Government announces the opt out window of 16 July – 15 October 2-18 and the guide to the secondary use of My Health Record system data
May 14, 2018 |
The My Health Record program, providing a summary of one’s personal health information which can be shared with health providers, has not been a public policy success story. The pick up rate has been poor, with about 20% covered but according to the article in last year’s Conversation Why aren’t more people using the My Health Record? it has only been used by a small percentage of consumers and not even to its intended capacity. It is not popular with the likely users of the system, general practitioners and hospitals who regard it as not fit for purpose. The privacy concerns regarding the My Health Records system have been long standing with articles highlighting the problems in 2015. There is considerable distrust of the system and its vulnerability to data breaches. particularly given its poor track record with 94 My Health Record related breaches since 2015 – 16.
Notwithstanding all of those difficulties he Government has decided to set an opt out period from 16 July to 15 October 2018. In addition the Government has released the Framework to guide the secondary use of My Health Record system data.
Today’s Zdnet article on the Opt out is probably the best summary and provides:
Australians will have from July 16 to October 15, 2018, to opt out of having an electronic health record.
Those choosing not to have a My Health Record can opt out at the My Health Record website or by calling 1800 723 471. So far, 5.7 million people are in the system.
“The protection of patient information is critical, and the My Health Record system has strong safeguards in place to protect the health data. It is also subject to some of the strongest legislation in the world to prevent unauthorised use,” the Australian Digital Health Agency said in a blog post.
“Australians can cancel their My Health Record at any time after the end of the opt-out period — or create one, if they opted out.”
Among the benefits touted by Minister for Health Greg Hunt for having an electronic record were “reduced duplication of tests, better coordination of care for people with chronic and complex conditions, and better informed treatment decisions”.
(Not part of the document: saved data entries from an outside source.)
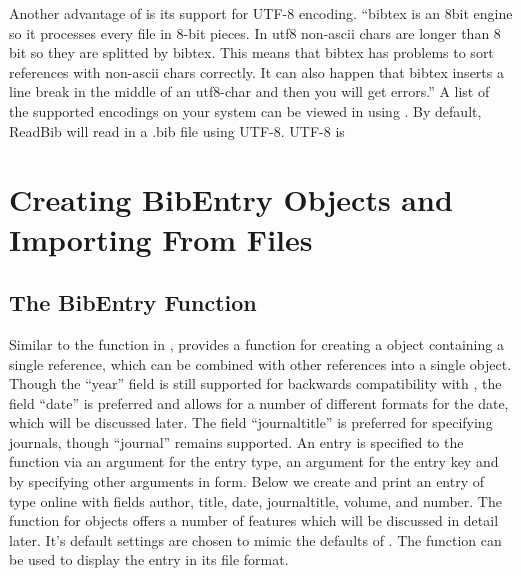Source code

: \documentclass[article]{jss}\usepackage[]{graphicx}\usepackage[]{color}
\newcommand{\ourpkg}{\pkg{RefManageR}}
\begin{document}
Another advantage of \Biblatex{} is its support for UTF-8 encoding. ``bibtex is an 8bit engine so it processes every file in 8-bit pieces. In utf8 non-ascii chars are longer than 8 bit so they are splitted by bibtex. This means that bibtex has problems to sort references with non-ascii chars correctly. It can also happen that bibtex inserts a line break in the middle of an utf8-char and then you will get errors.''  A list of the supported encodings on your system can be viewed in  using .  By default, ReadBib will read in a .bib file using UTF-8.  UTF-8 is  
\section{Creating BibEntry Objects and Importing From Files}
\subsection{The BibEntry Function}
Similar to the  function in , \ourpkg{} provides a function  for creating a  object containing a single reference, which can be combined with other references into a single  object.  Though the ``year'' field is still supported for backwards compatibility with \Bibtex{}, the field ``date'' is preferred and allows for a number of different formats for the date, which will be discussed later.  The field ``journaltitle'' is preferred for specifying journals, though ``journal'' remains supported.  An entry is specified to the  function via an argument  for the entry type, an argument  for the entry key and by specifying other arguments
in  form.  Below we create and print an entry of type online with fields author, title, date, journaltitle, volume, and number.  The  function for  objects offers a number of features which will be discussed in detail later.  It's default settings are chosen to mimic the defaults of \Biblatex{}.  The  function can be used to display the entry in its  file format.
\end{document}
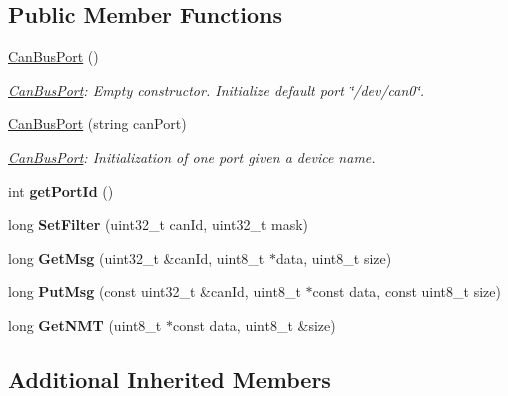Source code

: \subsection*{Public Member Functions}
\begin{DoxyCompactItemize}
\item 
\mbox{\label{classCanBusPort_a4ccb8d39da6185bfe5c1dee38db51987}} 
\hyperlink{classCanBusPort_a4ccb8d39da6185bfe5c1dee38db51987}{Can\+Bus\+Port} ()
\begin{DoxyCompactList}\small\item\em \hyperlink{classCanBusPort}{Can\+Bus\+Port}\+: Empty constructor. Initialize default port \char`\"{}/dev/can0\char`\"{}. \end{DoxyCompactList}\item 
\hyperlink{classCanBusPort_ad4649a2da594bbffc267483646fb1405}{Can\+Bus\+Port} (string can\+Port)
\begin{DoxyCompactList}\small\item\em \hyperlink{classCanBusPort}{Can\+Bus\+Port}\+: Initialization of one port given a device name. \end{DoxyCompactList}\item 
\mbox{\label{classCanBusPort_a7c6b733c5834d4ab3e1906d847a2234a}} 
int {\bfseries get\+Port\+Id} ()
\item 
\mbox{\label{classCanBusPort_af09c794e3af86e89c8a511535f856dc9}} 
long {\bfseries Set\+Filter} (uint32\+\_\+t can\+Id, uint32\+\_\+t mask)
\item 
\mbox{\label{classCanBusPort_a13d6b06d93debc20b2f49aa8e7139988}} 
long {\bfseries Get\+Msg} (uint32\+\_\+t \&can\+Id, uint8\+\_\+t $\ast$data, uint8\+\_\+t size)
\item 
\mbox{\label{classCanBusPort_a2bb802ad7a14e260f0f51b79d4c53c43}} 
long {\bfseries Put\+Msg} (const uint32\+\_\+t \&can\+Id, uint8\+\_\+t $\ast$const data, const uint8\+\_\+t size)
\item 
\mbox{\label{classCanBusPort_a41242dc7980ca398e4770813e50ef32b}} 
long {\bfseries Get\+N\+MT} (uint8\+\_\+t $\ast$const data, uint8\+\_\+t \&size)
\end{DoxyCompactItemize}
\subsection*{Additional Inherited Members}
On Friday, the government published guidelines on the third-party use of data generated by My Health Record.
Direct access to or release of My Health Record data is only to the Australian entity, the guidelines state, and data released for secondary use is to be stored in a facility within Australia.
The framework restricts access to de-identified data, noting that it cannot be used solely for commercial and non-health-related purposes.
Where a health record has been cancelled, the data also becomes unavailable for secondary use.
With health the highest breached sector in Australia since the country’s Notifiable Data Breaches (NDB) scheme came into effect earlier this year, the framework has included a contractual requirement that the entity using the My Health Record data report any data breaches or data loss to the Office of the Australian Information Commissioner, including advice on remedial actions to be taken under the NDB scheme.
Earlier on Monday, it was revealed by Family Planning NSW that the personal information of thousands of customers may have been compromised in a ransomware attack.
The organisation provides advice on contraception, pregnancy, and sexual health, and it is believed the databases breached contained information on around 8,000 clients who had contacted Family Planning NSW to make an appointment or leave feedback through its website.
Those potentially caught up in the breach would have accessed the organisation’s online services in the past two and a half years.
A review commissioned by former Health Minister Peter Dutton in 2013 recommended that the system that would become My Health Record be made opt-out, so that unless patients objected to it, their health records would be added into the system.
In 2016, then Victorian Commissioner for Privacy and Data Protection David Watts said the change was a “fundamental breach of trust”.
“I actually designed the regulatory system for e-health in Australia, and I swore black and blue … that we would never be an opt-out system, and always be an opt-in. And of course it’s now an opt-out system in order to drive take-up of e-health, because AU$4 billion had been spent on it and very few people had registered,” Watts said at the time.
“It says something about trust across government that those sorts of principles would be thrown away simply because a system’s not been used as much as it should be.”
The Australian government’s My Health Record data use guidelines require the data governance board to make case-by-case decisions on how the data can be used.